Collected data
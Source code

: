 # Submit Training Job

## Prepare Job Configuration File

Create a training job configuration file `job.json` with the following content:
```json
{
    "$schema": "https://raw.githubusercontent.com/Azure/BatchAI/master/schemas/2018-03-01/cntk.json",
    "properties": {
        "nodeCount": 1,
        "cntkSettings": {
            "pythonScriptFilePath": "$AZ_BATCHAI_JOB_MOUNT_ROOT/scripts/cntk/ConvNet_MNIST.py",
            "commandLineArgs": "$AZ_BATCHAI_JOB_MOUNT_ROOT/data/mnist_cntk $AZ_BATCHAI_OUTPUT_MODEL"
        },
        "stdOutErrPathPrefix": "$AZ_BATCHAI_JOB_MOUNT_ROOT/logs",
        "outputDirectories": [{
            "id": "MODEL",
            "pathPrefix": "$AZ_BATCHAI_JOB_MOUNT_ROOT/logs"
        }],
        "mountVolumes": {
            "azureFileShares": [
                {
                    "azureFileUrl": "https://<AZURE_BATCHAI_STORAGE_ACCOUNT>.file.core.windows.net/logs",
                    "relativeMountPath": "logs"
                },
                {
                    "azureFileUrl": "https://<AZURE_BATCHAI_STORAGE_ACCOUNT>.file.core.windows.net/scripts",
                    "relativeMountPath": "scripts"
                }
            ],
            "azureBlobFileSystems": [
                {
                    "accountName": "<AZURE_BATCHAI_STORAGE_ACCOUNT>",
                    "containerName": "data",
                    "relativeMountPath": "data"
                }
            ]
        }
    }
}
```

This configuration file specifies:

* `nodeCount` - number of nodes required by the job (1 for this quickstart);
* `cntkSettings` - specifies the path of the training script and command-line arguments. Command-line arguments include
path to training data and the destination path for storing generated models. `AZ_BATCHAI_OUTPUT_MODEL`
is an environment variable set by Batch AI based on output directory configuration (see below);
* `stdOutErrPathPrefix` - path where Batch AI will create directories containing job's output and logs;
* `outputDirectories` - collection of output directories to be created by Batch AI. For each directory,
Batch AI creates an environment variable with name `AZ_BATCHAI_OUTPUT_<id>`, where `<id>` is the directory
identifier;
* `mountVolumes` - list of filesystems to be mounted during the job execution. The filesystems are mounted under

_Try it_
Print the data above exactly as it was provided.

_Output for this task_
Source code

: # Submit Training Job

## Prepare Job Configuration File

Create a training job configuration file `job.json` with the following content:
```json
{
    "$schema": "https://raw.githubusercontent.com/Azure/BatchAI/master/schemas/2018-03-01/cntk.json",
    "properties": {
        "nodeCount": 1,
        "cntkSettings": {
            "pythonScriptFilePath": "$AZ_BATCHAI_JOB_MOUNT_ROOT/scripts/cntk/ConvNet_MNIST.py",
            "commandLineArgs": "$AZ_BATCHAI_JOB_MOUNT_ROOT/data/mnist_cntk $AZ_BATCHAI_OUTPUT_MODEL"
        },
        "stdOutErrPathPrefix": "$AZ_BATCHAI_JOB_MOUNT_ROOT/logs",
        "outputDirectories": [{
            "id": "MODEL",
            "pathPrefix": "$AZ_BATCHAI_JOB_MOUNT_ROOT/logs"
        }],
        "mountVolumes": {
            "azureFileShares": [
                {
                    "azureFileUrl": "https://<AZURE_BATCHAI_STORAGE_ACCOUNT>.file.core.windows.net/logs",
                    "relativeMountPath": "logs"
                },
                {
                    "azureFileUrl": "https://<AZURE_BATCHAI_STORAGE_ACCOUNT>.file.core.windows.net/scripts",
                    "relativeMountPath": "scripts"
                }
            ],
            "azureBlobFileSystems": [
                {
                    "accountName": "<AZURE_BATCHAI_STORAGE_ACCOUNT>",
                    "containerName": "data",
                    "relativeMountPath": "data"
                }
            ]
        }
    }
}
```

This configuration file specifies:

* `nodeCount` - number of nodes required by the job (1 for this quickstart);
* `cntkSettings` - specifies the path of the training script and command-line arguments. Command-line arguments include
path to training data and the destination path for storing generated models. `AZ_BATCHAI_OUTPUT_MODEL`
is an environment variable set by Batch AI based on output directory configuration (see below);
* `stdOutErrPathPrefix` - path where Batch AI will create directories containing job's output and logs;
* `outputDirectories` - collection of output directories to be created by Batch AI. For each directory,
Batch AI creates an environment variable with name `AZ_BATCHAI_OUTPUT_<id>`, where `<id>` is the directory
identifier;
* `mountVolumes` - list of filesystems to be mounted during the job execution. The filesystems are mounted under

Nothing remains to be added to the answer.